>>>

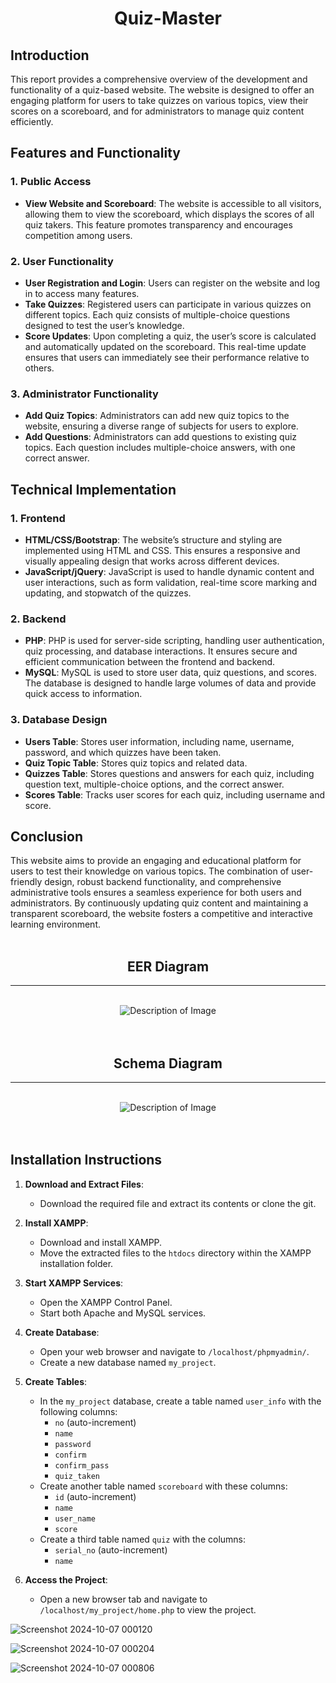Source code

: <div align="center">
  <h1>Quiz-Master</h1>
</div>

## Introduction
This report provides a comprehensive overview of the development and functionality of a quiz-based website. The website is designed to offer an engaging platform for users to take quizzes on various topics, view their scores on a scoreboard, and for administrators to manage quiz content efficiently.

## Features and Functionality

### 1. Public Access
- **View Website and Scoreboard**: The website is accessible to all visitors, allowing them to view the scoreboard, which displays the scores of all quiz takers. This feature promotes transparency and encourages competition among users.

### 2. User Functionality
- **User Registration and Login**: Users can register on the website and log in to access many features.
- **Take Quizzes**: Registered users can participate in various quizzes on different topics. Each quiz consists of multiple-choice questions designed to test the user’s knowledge.
- **Score Updates**: Upon completing a quiz, the user’s score is calculated and automatically updated on the scoreboard. This real-time update ensures that users can immediately see their performance relative to others.

### 3. Administrator Functionality
- **Add Quiz Topics**: Administrators can add new quiz topics to the website, ensuring a diverse range of subjects for users to explore.
- **Add Questions**: Administrators can add questions to existing quiz topics. Each question includes multiple-choice answers, with one correct answer.

## Technical Implementation

### 1. Frontend
- **HTML/CSS/Bootstrap**: The website’s structure and styling are implemented using HTML and CSS. This ensures a responsive and visually appealing design that works across different devices.
- **JavaScript/jQuery**: JavaScript is used to handle dynamic content and user interactions, such as form validation, real-time score marking and updating, and stopwatch of the quizzes.

### 2. Backend
- **PHP**: PHP is used for server-side scripting, handling user authentication, quiz processing, and database interactions. It ensures secure and efficient communication between the frontend and backend.
- **MySQL**: MySQL is used to store user data, quiz questions, and scores. The database is designed to handle large volumes of data and provide quick access to information.

### 3. Database Design
- **Users Table**: Stores user information, including name, username, password, and which quizzes have been taken.
- **Quiz Topic Table**: Stores quiz topics and related data.
- **Quizzes Table**: Stores questions and answers for each quiz, including question text, multiple-choice options, and the correct answer.
- **Scores Table**: Tracks user scores for each quiz, including username and score.

## Conclusion
This website aims to provide an engaging and educational platform for users to test their knowledge on various topics. The combination of user-friendly design, robust backend functionality, and comprehensive administrative tools ensures a seamless experience for both users and administrators. By continuously updating quiz content and maintaining a transparent scoreboard, the website fosters a competitive and interactive learning environment.<br><br>

<div align="center">
  <h2>EER Diagram</h2>
</div><hr><br>

<div align="center">
  <img src="https://github.com/user-attachments/assets/cd82a79e-ce8b-4f0d-a4bf-b84dc80523b1" alt="Description of Image">
</div><br><br>

<div align="center">
  <h2>Schema Diagram</h2>
</div><hr><br>

<div align="center">
  <img src="https://github.com/user-attachments/assets/6821c599-885c-4cfa-bb1e-dd1382e7248c" alt="Description of Image">
</div><br><br>


## Installation Instructions

1. **Download and Extract Files**:
   - Download the required file and extract its contents or clone the git.

2. **Install XAMPP**:
   - Download and install XAMPP.
   - Move the extracted files to the `htdocs` directory within the XAMPP installation folder.

3. **Start XAMPP Services**:
   - Open the XAMPP Control Panel.
   - Start both Apache and MySQL services.

4. **Create Database**:
   - Open your web browser and navigate to `/localhost/phpmyadmin/`.
   - Create a new database named `my_project`.

5. **Create Tables**:
   - In the `my_project` database, create a table named `user_info` with the following columns:
     - `no` (auto-increment)
     - `name`
     - `password`
     - `confirm`
     - `confirm_pass`
     - `quiz_taken`
   - Create another table named `scoreboard` with these columns:
     - `id` (auto-increment)
     - `name`
     - `user_name`
     - `score`
   - Create a third table named `quiz` with the columns:
     - `serial_no` (auto-increment)
     - `name`

6. **Access the Project**:
   - Open a new browser tab and navigate to `/localhost/my_project/home.php` to view the project.

![Screenshot 2024-10-07 000120](https://github.com/user-attachments/assets/0f98ca36-6da1-4f1c-8243-42b565ae8a27)

![Screenshot 2024-10-07 000204](https://github.com/user-attachments/assets/20bbd6c3-1c51-4546-94ef-93266a645094)

![Screenshot 2024-10-07 000806](https://github.com/user-attachments/assets/7d1f20a8-0986-44f0-af1e-db2a58281c59)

<<<

### Exercise details
Count the lines of the material that include the word "Screenshot", then report only the total.

### Response to the exercise
3